4.Le tribut de l’histoire
La francisation étant due à des souverains étrangers, il paraît indispensable d’esquisser en grandes lignes l’histoire de la ville de Bruxelles et de le faire dans le cadre plus vaste de l’ancien duché du Brabant et de l’ensemble des Pays-Bas[1].
Il suffit de regarder la carte de Belgique pour se rendre compte que Bruxelles, ville plurinationale, constitue une enclave dans le territoire néerlandophone. En outre, tous les toponymes historiques de la ville sont typiquement flamands :Coudenberg, Ruysbroeck, Warmoesbroeck, Nieuwland, Orsendael, Borgendael… En outre, les familles aisées de souche médiévale à Bruxelles portent des noms reconnaissables comme tels : Serhugheskint, Rodenbeeck, Kint, Meert, Van Coudenberghe, Van Ruysbroeck, Clutinc… Cela en dit long sur la néerlandophonie historique de Bruxelles.
Or, l’actuelle capitale de la Belgique n’est plus la ville néerlandophone qu’elle a été des siècles durant. Surtout depuis la fin du 19e siècle, d’importantes couches de l’agglomération urbaine se sont francisées. Pendant les dernières décennies un nouveau développement s’est manifesté. Dans les années soixante, Bruxelles a vu une importante immigration, non seulement de travailleurs étrangers, mais aussi de diplomates et de gens d’affaires. L’établissement d’institutions européennes et internationales d’abord, mais également celui d’entreprises internationales ont fait de Bruxelles une ville plurinationale. C’est l’anglais qui y fonctionne de plus en plus comme langue de communication internationale par excellence[2].

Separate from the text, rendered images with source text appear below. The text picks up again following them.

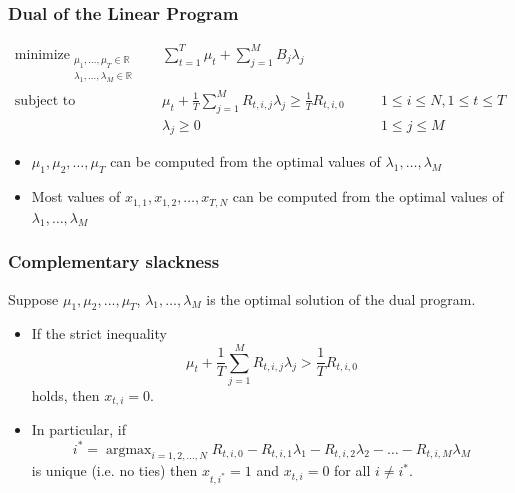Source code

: \documentclass[usenames,dvipsnames]{beamer}
\DeclareMathOperator*{\argmax}{argmax}
\DeclareMathOperator*{\minimize}{minimize}
\DeclareMathOperator*{\subjectto}{subject\ to}
\newcommand{\R}{\mathbb{R}}
\begin{document}
\begin{frame}
\frametitle{Dual of the Linear Program}

\begin{align*}
\minimize_{\substack{\mu_1, \dots, \mu_T \in \R \\ \lambda_1, \dots, \lambda_M \in \R}} \quad & \sum_{t=1}^T \mu_t + \sum_{j=1}^M B_j \lambda_j \\
\subjectto \quad & \mu_t + \frac{1}{T} \sum_{j=1}^M R_{t,i,j} \lambda_j  \ge \frac{1}{T} R_{t,i,0} && \quad 1 \le i \le N, 1 \le t \le T \\
& \lambda_j \ge 0 && \quad 1 \le j \le M
\end{align*}

\begin{itemize}
\item $\mu_1, \mu_2, \dots, \mu_T$ can be computed from the optimal values of $\lambda_1, \dots, \lambda_M$
\item Most values of $x_{1,1}, x_{1,2}, \dots, x_{T,N}$ can be computed from the optimal values of $\lambda_1, \dots, \lambda_M$
\end{itemize}

\end{frame}

\begin{frame}
\frametitle{Complementary slackness}

\begin{lemma}
Suppose $\mu_1, \mu_2, \dots, \mu_T$, $\lambda_1, \dots, \lambda_M$ is the optimal solution of the dual program.
\begin{itemize}
\item If the strict inequality
$$
\mu_t + \frac{1}{T} \sum_{j=1}^M R_{t,i,j} \lambda_j  > \frac{1}{T} R_{t,i,0}
$$
holds, then $x_{t,i} = 0$.

\item In particular, if
$$
i^* = \argmax_{i=1,2,\dots,N} R_{t,i,0} - R_{t,i,1} \lambda_1 - R_{t,i,2} \lambda_2 - \dots - R_{t,i,M} \lambda_M
$$
is unique (i.e. no ties) then $x_{t,i^*} = 1$ and $x_{t,i} = 0$ for all $i \neq i^*$.
\end{itemize}
\end{lemma}

\end{frame}
\end{document}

En bref : cette ville a perdu au cours des siècles son caractère néerlandophone originel. La question se pose de savoir quand et sous l’influence de quels facteurs ce processus de changement linguistique a pu se réaliser. Seule l’histoire saurait apporter une réponse valable. La situation actuelle – pour complexe qu’elle soit-- résulte d’une évolution séculaire.
4.1. Naissance de Bruxelles
A l’origine, rien ne présageait qu’un jour Bruxelles deviendrait la métropole internationale qu’il est aujourd’hui. Au cours du haut Moyen Âge une modeste communauté s’établit sur les bords de la Zenne. Petit à petit, elle se développait et devenait un centre de commerce et d’industrie. Malgré nos rares informations sûres sur l’histoire ancienne de Bruxelles, quasi tous les historiens sont convaincus que la ville a pris de l’importance vers la fin du 10esiècle. En 977, l’empereur allemand Othon II accorda en fief le duché de Basse-Lotharingie au Carolingien Charles de Franconie Occidentale. Celui-ci s’établit à Bruxelles en 979 ; il fit construire un bastion dans un des îles de la Zenne. C’est de là que Charles et ses successeurs devaient défendre les frontières occidentales de l’Empire (allemand) contre les incursions des rois de France et de leurs vassaux et complices, les comtes de Flandre[3].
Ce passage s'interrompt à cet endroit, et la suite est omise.